Personal information
- Born: 28 March 1980 (age 46) Monrovia, Liberia
- Listed height: 6 ft 1 in (1.85 m)
- Listed weight: 243 lb (110 kg)

Career information
- High school: Johnson (Saint Paul, Minnesota, U.S.)
- College: Minnesota (1999–2003)
- NFL draft: 2004 (5th round, 162nd overall pick)

Career history
- Philadelphia Eagles (2004–2007); Minnesota Vikings (2008);

Career NFL statistics
- Rushing attempts: 22
- Rushing yards: 69
- Receptions: 27
- Receiving yards: 157
- Receiving touchdowns: 1
- Stats at Pro Football Reference

= Thomas Tapeh =

Liberian gridiron football player (born 1980)

Thomas Teah Tapeh (pronounced TUH-PEH) (born March 28, 1980) is a Liberian former professional football fullback. He was selected by the Philadelphia Eagles in the fifth round in the 2004 NFL draft. He played college football at Minnesota. Tapeh also played for the Minnesota Vikings.

==Early and personal life==
Tapeh grew up playing soccer in Liberia before his family moved to the Twin Cities when he was nine years old. He attended Saint Paul Johnson High School. He is the only player to score a touchdown in the Metrodome as a high schooler (in a Johnson-Harding High School game), as a collegiate athlete (for the Gophers), and as a professional athlete in the NFL (as an Eagle).

Tapeh is a devout Christian, with his faith stemming from a Christian woman who stopped his mother from having an abortion. Tapeh is active in his church as a mentor and volunteer, and has spoken publicly about his faith. He is married and has two children.

==Professional career==

===Philadelphia Eagles===
Tapeh was selected by the Eagles in the fifth round of the 2004 NFL draft with the 162nd overall pick. With Jon Ritchie already the starting full back, Tapeh saw playing time as the third string running back. In week 14, Tapeh suffered a hip injury which caused him to miss the rest of 2004 and all of 2005.

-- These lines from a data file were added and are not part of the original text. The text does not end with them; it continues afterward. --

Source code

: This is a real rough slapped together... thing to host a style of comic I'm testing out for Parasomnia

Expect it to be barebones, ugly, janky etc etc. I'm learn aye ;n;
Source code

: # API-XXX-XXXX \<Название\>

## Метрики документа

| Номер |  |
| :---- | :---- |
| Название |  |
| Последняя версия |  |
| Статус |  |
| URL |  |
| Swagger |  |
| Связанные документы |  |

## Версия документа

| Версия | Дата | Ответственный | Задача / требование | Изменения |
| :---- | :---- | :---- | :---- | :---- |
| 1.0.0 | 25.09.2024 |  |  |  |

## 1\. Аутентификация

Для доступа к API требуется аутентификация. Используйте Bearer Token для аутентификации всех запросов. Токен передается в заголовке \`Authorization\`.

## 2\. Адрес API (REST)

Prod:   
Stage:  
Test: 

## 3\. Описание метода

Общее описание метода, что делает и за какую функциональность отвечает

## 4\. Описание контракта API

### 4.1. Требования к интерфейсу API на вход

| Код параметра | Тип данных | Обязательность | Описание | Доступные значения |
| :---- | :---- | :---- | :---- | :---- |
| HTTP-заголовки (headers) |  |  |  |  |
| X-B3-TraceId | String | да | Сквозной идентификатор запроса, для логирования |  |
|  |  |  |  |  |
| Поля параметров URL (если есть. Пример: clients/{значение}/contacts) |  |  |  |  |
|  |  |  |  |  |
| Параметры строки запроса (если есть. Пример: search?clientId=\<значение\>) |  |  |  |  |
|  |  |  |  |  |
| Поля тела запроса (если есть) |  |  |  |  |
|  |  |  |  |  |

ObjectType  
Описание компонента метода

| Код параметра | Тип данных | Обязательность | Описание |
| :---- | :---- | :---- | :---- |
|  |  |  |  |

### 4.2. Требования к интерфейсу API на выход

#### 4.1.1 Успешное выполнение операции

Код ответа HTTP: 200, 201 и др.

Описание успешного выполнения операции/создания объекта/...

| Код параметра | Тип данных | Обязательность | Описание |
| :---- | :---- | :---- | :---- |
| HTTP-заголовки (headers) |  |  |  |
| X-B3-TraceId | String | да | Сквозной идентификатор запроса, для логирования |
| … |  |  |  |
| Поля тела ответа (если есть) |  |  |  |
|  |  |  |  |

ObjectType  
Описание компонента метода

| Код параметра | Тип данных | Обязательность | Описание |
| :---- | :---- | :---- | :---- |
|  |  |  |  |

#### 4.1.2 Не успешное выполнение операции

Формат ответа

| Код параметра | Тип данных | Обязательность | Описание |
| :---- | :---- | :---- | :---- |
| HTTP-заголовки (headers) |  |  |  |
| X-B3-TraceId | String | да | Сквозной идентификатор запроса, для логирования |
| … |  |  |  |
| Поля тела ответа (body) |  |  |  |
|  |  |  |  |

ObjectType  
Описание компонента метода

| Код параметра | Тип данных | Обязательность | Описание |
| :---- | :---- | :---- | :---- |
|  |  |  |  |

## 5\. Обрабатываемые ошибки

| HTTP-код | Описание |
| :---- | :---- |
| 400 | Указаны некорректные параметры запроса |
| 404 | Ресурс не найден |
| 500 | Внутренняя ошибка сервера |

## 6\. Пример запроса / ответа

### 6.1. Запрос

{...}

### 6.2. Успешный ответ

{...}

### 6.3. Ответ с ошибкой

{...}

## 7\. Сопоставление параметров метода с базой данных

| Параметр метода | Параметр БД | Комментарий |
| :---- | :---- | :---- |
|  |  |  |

Tapeh returned from injury in 2006, and won the starting full back job from Josh Parry in training camp. He played in all 16 regular season games for the Eagles, as well as their two playoff games that season.

In 2007, Tapeh again played full back in all 16 games for the Eagles, despite battling a knee injury. Statistically, Brian Westbrook's best two seasons in rushing yards, receiving yards, yards-per-carry, yards-per-reception and total touchdowns were both seasons Tapeh started at full back.

===Minnesota Vikings===
On 29 February 2008 (the first day of free agency), Tapeh signed a five-year contract with the Minnesota Vikings. Vikings head coach Brad Childress, who worked with Tapeh as the offensive coordinator in Philadelphia, envisioned a long-term pairing between Tapeh and NFL Offensive Rookie of the Year Adrian Peterson. However, Tapeh's knee injury from the prior season resurfaced, and he was placed on injured reserve after two games. Though he could have fought to be paid his $1.855 million (~$ in ) signing bonus in full, Tapeh agreed to an injury settlement and was released on 16 October 2008 effectively ending his NFL career.

==Coaching career==
Tapeh took over as head coach of the Woodrow Wilson High School football team in 2012. Woodrow Wilson High School, whose mascot is the Tiger, is located in Camden, New Jersey.